**Problem details**: Every entry should be returned unchanged, with the pictures omitted.

**Supplied material**:

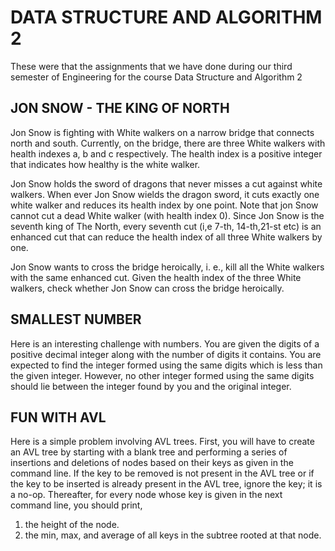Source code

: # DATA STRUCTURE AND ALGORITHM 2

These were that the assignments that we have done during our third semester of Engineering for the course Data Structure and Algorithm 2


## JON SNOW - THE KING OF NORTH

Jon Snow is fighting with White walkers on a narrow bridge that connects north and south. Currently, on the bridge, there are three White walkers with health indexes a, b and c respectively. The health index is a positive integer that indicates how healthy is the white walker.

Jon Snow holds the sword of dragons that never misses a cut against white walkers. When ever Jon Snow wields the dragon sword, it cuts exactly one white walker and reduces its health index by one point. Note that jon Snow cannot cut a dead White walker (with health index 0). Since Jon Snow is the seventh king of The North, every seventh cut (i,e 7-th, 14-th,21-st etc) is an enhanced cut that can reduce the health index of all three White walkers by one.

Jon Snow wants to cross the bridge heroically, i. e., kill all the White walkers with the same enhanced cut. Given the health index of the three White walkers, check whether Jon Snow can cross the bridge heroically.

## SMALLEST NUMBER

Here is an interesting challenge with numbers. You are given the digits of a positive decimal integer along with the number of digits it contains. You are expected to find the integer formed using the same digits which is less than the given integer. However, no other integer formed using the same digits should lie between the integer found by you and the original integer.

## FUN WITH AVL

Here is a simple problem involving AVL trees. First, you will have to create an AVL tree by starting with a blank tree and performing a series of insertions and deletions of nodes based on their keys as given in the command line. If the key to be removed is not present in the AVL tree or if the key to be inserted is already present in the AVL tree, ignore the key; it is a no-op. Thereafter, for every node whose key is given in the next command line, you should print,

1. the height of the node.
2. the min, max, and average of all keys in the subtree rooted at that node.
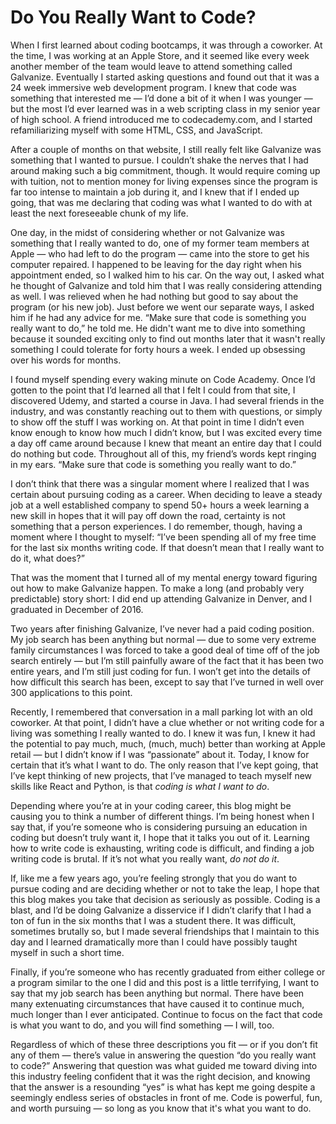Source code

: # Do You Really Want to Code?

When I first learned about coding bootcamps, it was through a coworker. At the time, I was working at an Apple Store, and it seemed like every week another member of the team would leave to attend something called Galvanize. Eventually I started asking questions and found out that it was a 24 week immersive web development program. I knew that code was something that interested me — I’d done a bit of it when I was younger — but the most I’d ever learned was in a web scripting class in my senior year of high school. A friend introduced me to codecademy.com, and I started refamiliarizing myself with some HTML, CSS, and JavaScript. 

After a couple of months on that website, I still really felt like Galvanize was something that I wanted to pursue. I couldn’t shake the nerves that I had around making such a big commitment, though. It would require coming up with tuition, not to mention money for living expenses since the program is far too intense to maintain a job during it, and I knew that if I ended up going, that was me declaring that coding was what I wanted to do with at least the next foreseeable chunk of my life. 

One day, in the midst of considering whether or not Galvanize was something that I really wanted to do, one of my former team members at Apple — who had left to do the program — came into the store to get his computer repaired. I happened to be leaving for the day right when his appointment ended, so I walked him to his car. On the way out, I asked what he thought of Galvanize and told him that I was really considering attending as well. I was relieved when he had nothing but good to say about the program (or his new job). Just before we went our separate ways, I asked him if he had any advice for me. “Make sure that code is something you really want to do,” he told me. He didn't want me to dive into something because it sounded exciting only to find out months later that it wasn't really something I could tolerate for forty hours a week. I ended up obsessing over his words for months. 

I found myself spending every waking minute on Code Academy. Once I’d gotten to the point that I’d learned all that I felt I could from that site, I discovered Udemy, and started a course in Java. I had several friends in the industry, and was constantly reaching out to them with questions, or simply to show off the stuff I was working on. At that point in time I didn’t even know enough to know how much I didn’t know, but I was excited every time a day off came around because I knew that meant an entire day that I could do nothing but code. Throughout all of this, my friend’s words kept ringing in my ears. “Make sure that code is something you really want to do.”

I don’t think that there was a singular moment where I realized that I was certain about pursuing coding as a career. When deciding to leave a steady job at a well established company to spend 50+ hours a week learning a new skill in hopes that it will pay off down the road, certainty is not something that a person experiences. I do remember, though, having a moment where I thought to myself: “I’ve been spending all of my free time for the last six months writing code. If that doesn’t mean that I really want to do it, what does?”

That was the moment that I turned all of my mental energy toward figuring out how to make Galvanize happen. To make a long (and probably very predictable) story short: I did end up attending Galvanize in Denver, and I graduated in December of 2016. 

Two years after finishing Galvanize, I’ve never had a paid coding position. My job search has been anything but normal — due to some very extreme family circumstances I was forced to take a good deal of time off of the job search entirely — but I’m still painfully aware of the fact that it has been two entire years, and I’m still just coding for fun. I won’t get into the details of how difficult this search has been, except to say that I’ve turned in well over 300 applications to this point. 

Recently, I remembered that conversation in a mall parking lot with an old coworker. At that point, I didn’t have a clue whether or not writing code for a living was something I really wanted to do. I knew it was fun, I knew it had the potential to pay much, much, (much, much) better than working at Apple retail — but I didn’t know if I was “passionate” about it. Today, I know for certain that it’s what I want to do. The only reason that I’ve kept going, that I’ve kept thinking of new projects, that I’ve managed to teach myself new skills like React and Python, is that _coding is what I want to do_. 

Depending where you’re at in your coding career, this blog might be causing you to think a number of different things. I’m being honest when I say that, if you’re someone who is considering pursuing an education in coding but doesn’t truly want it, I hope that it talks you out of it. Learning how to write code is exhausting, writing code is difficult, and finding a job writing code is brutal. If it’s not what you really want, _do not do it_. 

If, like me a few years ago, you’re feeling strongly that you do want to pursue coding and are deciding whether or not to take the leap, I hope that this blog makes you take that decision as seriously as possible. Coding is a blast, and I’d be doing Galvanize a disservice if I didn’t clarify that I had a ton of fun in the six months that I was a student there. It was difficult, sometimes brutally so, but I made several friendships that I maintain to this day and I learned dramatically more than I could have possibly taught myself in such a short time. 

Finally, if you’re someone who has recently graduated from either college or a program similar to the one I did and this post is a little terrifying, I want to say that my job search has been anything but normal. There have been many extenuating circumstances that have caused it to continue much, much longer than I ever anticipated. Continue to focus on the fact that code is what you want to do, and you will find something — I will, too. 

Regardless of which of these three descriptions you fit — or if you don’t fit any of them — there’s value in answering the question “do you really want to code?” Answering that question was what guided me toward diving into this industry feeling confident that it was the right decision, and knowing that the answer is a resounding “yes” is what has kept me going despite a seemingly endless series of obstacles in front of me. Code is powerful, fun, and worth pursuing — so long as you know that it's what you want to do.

**Answer box**:
Source code

: # DATA STRUCTURE AND ALGORITHM 2

These were that the assignments that we have done during our third semester of Engineering for the course Data Structure and Algorithm 2


## JON SNOW - THE KING OF NORTH

Jon Snow is fighting with White walkers on a narrow bridge that connects north and south. Currently, on the bridge, there are three White walkers with health indexes a, b and c respectively. The health index is a positive integer that indicates how healthy is the white walker.

Jon Snow holds the sword of dragons that never misses a cut against white walkers. When ever Jon Snow wields the dragon sword, it cuts exactly one white walker and reduces its health index by one point. Note that jon Snow cannot cut a dead White walker (with health index 0). Since Jon Snow is the seventh king of The North, every seventh cut (i,e 7-th, 14-th,21-st etc) is an enhanced cut that can reduce the health index of all three White walkers by one.

Jon Snow wants to cross the bridge heroically, i. e., kill all the White walkers with the same enhanced cut. Given the health index of the three White walkers, check whether Jon Snow can cross the bridge heroically.

## SMALLEST NUMBER

Here is an interesting challenge with numbers. You are given the digits of a positive decimal integer along with the number of digits it contains. You are expected to find the integer formed using the same digits which is less than the given integer. However, no other integer formed using the same digits should lie between the integer found by you and the original integer.

## FUN WITH AVL

Here is a simple problem involving AVL trees. First, you will have to create an AVL tree by starting with a blank tree and performing a series of insertions and deletions of nodes based on their keys as given in the command line. If the key to be removed is not present in the AVL tree or if the key to be inserted is already present in the AVL tree, ignore the key; it is a no-op. Thereafter, for every node whose key is given in the next command line, you should print,

1. the height of the node.
2. the min, max, and average of all keys in the subtree rooted at that node.
Source code

: # Do You Really Want to Code?

When I first learned about coding bootcamps, it was through a coworker. At the time, I was working at an Apple Store, and it seemed like every week another member of the team would leave to attend something called Galvanize. Eventually I started asking questions and found out that it was a 24 week immersive web development program. I knew that code was something that interested me — I’d done a bit of it when I was younger — but the most I’d ever learned was in a web scripting class in my senior year of high school. A friend introduced me to codecademy.com, and I started refamiliarizing myself with some HTML, CSS, and JavaScript. 

After a couple of months on that website, I still really felt like Galvanize was something that I wanted to pursue. I couldn’t shake the nerves that I had around making such a big commitment, though. It would require coming up with tuition, not to mention money for living expenses since the program is far too intense to maintain a job during it, and I knew that if I ended up going, that was me declaring that coding was what I wanted to do with at least the next foreseeable chunk of my life. 

One day, in the midst of considering whether or not Galvanize was something that I really wanted to do, one of my former team members at Apple — who had left to do the program — came into the store to get his computer repaired. I happened to be leaving for the day right when his appointment ended, so I walked him to his car. On the way out, I asked what he thought of Galvanize and told him that I was really considering attending as well. I was relieved when he had nothing but good to say about the program (or his new job). Just before we went our separate ways, I asked him if he had any advice for me. “Make sure that code is something you really want to do,” he told me. He didn't want me to dive into something because it sounded exciting only to find out months later that it wasn't really something I could tolerate for forty hours a week. I ended up obsessing over his words for months. 

I found myself spending every waking minute on Code Academy. Once I’d gotten to the point that I’d learned all that I felt I could from that site, I discovered Udemy, and started a course in Java. I had several friends in the industry, and was constantly reaching out to them with questions, or simply to show off the stuff I was working on. At that point in time I didn’t even know enough to know how much I didn’t know, but I was excited every time a day off came around because I knew that meant an entire day that I could do nothing but code. Throughout all of this, my friend’s words kept ringing in my ears. “Make sure that code is something you really want to do.”

I don’t think that there was a singular moment where I realized that I was certain about pursuing coding as a career. When deciding to leave a steady job at a well established company to spend 50+ hours a week learning a new skill in hopes that it will pay off down the road, certainty is not something that a person experiences. I do remember, though, having a moment where I thought to myself: “I’ve been spending all of my free time for the last six months writing code. If that doesn’t mean that I really want to do it, what does?”

That was the moment that I turned all of my mental energy toward figuring out how to make Galvanize happen. To make a long (and probably very predictable) story short: I did end up attending Galvanize in Denver, and I graduated in December of 2016. 

Two years after finishing Galvanize, I’ve never had a paid coding position. My job search has been anything but normal — due to some very extreme family circumstances I was forced to take a good deal of time off of the job search entirely — but I’m still painfully aware of the fact that it has been two entire years, and I’m still just coding for fun. I won’t get into the details of how difficult this search has been, except to say that I’ve turned in well over 300 applications to this point. 

Recently, I remembered that conversation in a mall parking lot with an old coworker. At that point, I didn’t have a clue whether or not writing code for a living was something I really wanted to do. I knew it was fun, I knew it had the potential to pay much, much, (much, much) better than working at Apple retail — but I didn’t know if I was “passionate” about it. Today, I know for certain that it’s what I want to do. The only reason that I’ve kept going, that I’ve kept thinking of new projects, that I’ve managed to teach myself new skills like React and Python, is that _coding is what I want to do_. 

Depending where you’re at in your coding career, this blog might be causing you to think a number of different things. I’m being honest when I say that, if you’re someone who is considering pursuing an education in coding but doesn’t truly want it, I hope that it talks you out of it. Learning how to write code is exhausting, writing code is difficult, and finding a job writing code is brutal. If it’s not what you really want, _do not do it_. 

If, like me a few years ago, you’re feeling strongly that you do want to pursue coding and are deciding whether or not to take the leap, I hope that this blog makes you take that decision as seriously as possible. Coding is a blast, and I’d be doing Galvanize a disservice if I didn’t clarify that I had a ton of fun in the six months that I was a student there. It was difficult, sometimes brutally so, but I made several friendships that I maintain to this day and I learned dramatically more than I could have possibly taught myself in such a short time. 

Finally, if you’re someone who has recently graduated from either college or a program similar to the one I did and this post is a little terrifying, I want to say that my job search has been anything but normal. There have been many extenuating circumstances that have caused it to continue much, much longer than I ever anticipated. Continue to focus on the fact that code is what you want to do, and you will find something — I will, too. 

Regardless of which of these three descriptions you fit — or if you don’t fit any of them — there’s value in answering the question “do you really want to code?” Answering that question was what guided me toward diving into this industry feeling confident that it was the right decision, and knowing that the answer is a resounding “yes” is what has kept me going despite a seemingly endless series of obstacles in front of me. Code is powerful, fun, and worth pursuing — so long as you know that it's what you want to do.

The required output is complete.